Task directions = Copy exactly the lines from the first line of the records below through the line containing "However, creating custom", including both, and nothing else.

(Saved entries)

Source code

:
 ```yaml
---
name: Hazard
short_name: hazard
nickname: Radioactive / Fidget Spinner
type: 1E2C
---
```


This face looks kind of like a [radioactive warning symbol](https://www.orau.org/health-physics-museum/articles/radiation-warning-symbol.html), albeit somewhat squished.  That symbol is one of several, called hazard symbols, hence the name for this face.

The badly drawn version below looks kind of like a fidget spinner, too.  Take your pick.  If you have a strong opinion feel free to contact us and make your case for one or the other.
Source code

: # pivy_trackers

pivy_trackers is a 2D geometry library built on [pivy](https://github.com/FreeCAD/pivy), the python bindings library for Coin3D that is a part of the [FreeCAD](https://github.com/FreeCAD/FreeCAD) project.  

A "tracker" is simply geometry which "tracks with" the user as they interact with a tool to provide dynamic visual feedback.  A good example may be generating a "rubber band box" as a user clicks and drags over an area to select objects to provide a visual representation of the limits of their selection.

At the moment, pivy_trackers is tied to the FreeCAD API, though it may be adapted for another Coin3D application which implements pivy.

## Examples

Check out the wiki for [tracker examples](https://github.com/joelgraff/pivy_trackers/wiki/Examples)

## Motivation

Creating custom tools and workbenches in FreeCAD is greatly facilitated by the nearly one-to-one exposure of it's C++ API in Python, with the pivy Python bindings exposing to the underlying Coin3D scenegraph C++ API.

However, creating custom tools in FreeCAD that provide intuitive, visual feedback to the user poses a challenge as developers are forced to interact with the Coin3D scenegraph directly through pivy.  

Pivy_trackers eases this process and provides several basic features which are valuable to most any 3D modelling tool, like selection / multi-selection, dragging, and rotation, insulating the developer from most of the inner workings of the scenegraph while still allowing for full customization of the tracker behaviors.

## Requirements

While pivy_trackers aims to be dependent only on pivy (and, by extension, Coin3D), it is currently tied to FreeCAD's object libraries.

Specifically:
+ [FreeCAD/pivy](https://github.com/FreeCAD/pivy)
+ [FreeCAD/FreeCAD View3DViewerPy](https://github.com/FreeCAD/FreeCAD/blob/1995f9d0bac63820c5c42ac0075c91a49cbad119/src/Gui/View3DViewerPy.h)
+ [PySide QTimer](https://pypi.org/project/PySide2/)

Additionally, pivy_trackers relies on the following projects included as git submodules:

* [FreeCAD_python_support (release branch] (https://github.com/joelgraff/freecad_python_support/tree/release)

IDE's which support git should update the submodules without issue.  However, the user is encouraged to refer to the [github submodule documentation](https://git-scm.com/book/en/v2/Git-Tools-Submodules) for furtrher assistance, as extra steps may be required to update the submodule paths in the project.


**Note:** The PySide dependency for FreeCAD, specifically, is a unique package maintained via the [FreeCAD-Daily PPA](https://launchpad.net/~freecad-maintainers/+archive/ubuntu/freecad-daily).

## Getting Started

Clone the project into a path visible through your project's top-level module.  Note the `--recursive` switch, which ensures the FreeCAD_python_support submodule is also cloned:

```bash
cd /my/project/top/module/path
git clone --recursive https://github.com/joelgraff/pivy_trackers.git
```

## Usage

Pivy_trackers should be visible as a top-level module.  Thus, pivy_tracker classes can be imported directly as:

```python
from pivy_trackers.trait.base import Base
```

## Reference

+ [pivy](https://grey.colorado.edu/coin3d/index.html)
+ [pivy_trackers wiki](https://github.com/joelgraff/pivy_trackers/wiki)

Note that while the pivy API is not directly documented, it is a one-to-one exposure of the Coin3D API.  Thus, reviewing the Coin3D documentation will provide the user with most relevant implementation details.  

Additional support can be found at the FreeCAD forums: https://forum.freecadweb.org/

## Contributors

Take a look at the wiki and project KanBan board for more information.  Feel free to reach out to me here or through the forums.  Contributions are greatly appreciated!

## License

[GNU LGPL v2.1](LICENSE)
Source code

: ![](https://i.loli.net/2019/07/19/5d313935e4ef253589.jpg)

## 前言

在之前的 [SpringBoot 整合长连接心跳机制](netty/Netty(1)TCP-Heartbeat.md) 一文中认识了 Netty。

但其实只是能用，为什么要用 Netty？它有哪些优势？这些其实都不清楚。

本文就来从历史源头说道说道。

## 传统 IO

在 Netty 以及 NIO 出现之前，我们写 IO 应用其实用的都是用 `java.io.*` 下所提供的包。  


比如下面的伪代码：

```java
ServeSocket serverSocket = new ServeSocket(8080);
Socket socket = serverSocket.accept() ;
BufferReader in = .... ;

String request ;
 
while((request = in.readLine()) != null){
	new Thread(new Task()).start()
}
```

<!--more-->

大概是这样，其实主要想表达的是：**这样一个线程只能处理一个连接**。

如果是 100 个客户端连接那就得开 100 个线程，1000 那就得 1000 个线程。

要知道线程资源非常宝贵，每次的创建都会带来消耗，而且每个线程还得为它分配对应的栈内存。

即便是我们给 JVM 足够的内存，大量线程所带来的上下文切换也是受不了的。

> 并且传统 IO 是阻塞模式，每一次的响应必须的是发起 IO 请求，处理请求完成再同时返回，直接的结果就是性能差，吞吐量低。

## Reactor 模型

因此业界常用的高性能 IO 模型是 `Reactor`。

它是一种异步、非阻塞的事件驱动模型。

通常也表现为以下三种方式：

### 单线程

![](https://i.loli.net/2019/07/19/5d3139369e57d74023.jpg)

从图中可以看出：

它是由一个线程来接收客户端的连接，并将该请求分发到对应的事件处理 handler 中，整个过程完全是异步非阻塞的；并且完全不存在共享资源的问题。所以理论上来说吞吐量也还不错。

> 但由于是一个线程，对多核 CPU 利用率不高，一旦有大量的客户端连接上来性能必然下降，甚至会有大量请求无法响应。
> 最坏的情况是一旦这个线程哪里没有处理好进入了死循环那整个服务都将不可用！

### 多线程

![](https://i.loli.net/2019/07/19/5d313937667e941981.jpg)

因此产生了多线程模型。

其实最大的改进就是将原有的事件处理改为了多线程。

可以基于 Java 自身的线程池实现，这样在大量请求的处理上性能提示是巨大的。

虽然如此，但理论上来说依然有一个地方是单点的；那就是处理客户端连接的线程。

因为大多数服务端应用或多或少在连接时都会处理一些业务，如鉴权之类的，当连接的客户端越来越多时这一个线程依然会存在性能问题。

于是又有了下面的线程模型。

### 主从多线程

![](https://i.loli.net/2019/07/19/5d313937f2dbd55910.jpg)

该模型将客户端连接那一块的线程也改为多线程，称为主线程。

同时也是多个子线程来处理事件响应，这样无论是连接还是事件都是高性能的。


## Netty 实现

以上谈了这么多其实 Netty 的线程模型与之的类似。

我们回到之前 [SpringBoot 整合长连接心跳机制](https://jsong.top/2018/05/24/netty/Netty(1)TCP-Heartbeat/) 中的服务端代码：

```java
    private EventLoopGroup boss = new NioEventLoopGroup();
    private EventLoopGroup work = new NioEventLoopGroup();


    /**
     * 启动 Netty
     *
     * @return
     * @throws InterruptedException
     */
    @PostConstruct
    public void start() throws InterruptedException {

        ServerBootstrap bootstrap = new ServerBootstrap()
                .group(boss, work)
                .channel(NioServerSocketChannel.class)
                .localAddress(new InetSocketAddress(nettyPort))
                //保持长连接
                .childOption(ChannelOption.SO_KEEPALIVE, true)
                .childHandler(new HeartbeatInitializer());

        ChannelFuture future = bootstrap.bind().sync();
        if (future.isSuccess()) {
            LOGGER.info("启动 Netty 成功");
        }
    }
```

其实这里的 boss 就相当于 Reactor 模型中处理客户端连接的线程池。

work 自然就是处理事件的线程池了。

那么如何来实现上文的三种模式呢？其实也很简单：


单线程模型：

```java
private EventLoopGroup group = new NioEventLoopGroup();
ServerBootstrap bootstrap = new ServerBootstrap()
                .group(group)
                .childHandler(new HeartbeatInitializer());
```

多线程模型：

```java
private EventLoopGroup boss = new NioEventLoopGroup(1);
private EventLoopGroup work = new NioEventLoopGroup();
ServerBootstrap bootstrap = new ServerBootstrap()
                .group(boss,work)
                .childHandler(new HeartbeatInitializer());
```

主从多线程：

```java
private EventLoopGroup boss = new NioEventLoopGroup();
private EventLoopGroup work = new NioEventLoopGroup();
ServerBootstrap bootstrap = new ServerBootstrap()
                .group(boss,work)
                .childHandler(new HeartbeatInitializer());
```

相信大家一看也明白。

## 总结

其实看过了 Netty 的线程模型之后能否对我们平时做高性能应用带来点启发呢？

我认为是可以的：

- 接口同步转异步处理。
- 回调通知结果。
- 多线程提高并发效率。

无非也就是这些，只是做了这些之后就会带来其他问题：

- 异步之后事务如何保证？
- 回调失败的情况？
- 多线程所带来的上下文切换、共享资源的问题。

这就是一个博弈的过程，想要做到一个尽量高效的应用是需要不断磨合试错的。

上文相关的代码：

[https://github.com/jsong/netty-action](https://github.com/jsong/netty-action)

Expected output =
Source code

:
 ```yaml
---
name: Hazard
short_name: hazard
nickname: Radioactive / Fidget Spinner
type: 1E2C
---
```


This face looks kind of like a [radioactive warning symbol](https://www.orau.org/health-physics-museum/articles/radiation-warning-symbol.html), albeit somewhat squished.  That symbol is one of several, called hazard symbols, hence the name for this face.

The badly drawn version below looks kind of like a fidget spinner, too.  Take your pick.  If you have a strong opinion feel free to contact us and make your case for one or the other.
Source code

: # pivy_trackers

pivy_trackers is a 2D geometry library built on [pivy](https://github.com/FreeCAD/pivy), the python bindings library for Coin3D that is a part of the [FreeCAD](https://github.com/FreeCAD/FreeCAD) project.  

A "tracker" is simply geometry which "tracks with" the user as they interact with a tool to provide dynamic visual feedback.  A good example may be generating a "rubber band box" as a user clicks and drags over an area to select objects to provide a visual representation of the limits of their selection.

At the moment, pivy_trackers is tied to the FreeCAD API, though it may be adapted for another Coin3D application which implements pivy.

## Examples

Check out the wiki for [tracker examples](https://github.com/joelgraff/pivy_trackers/wiki/Examples)

## Motivation

Creating custom tools and workbenches in FreeCAD is greatly facilitated by the nearly one-to-one exposure of it's C++ API in Python, with the pivy Python bindings exposing to the underlying Coin3D scenegraph C++ API.

However, creating custom tools in FreeCAD that provide intuitive, visual feedback to the user poses a challenge as developers are forced to interact with the Coin3D scenegraph directly through pivy.  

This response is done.